Determine the number of lines in the listing below that hold the word "ApplicationScoped". Write the number alone.

··· DATA LISTING ···

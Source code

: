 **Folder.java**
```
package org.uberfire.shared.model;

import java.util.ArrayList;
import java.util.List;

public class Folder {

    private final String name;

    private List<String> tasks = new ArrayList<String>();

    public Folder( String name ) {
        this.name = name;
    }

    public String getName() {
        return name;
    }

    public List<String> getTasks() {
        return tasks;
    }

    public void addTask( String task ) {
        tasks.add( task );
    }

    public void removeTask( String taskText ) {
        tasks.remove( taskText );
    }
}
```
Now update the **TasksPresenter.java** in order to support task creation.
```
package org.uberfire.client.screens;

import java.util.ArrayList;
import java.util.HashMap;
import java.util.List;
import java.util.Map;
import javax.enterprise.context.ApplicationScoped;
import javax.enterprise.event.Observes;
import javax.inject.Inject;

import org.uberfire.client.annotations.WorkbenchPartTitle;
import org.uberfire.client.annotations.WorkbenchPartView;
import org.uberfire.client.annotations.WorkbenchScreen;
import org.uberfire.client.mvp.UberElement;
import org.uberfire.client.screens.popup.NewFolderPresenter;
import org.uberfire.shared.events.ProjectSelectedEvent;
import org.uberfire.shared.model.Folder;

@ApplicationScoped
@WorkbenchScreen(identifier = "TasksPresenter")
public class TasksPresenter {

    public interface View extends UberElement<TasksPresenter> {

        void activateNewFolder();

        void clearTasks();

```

···

OUTPUT FOR THIS EXERCISE: 2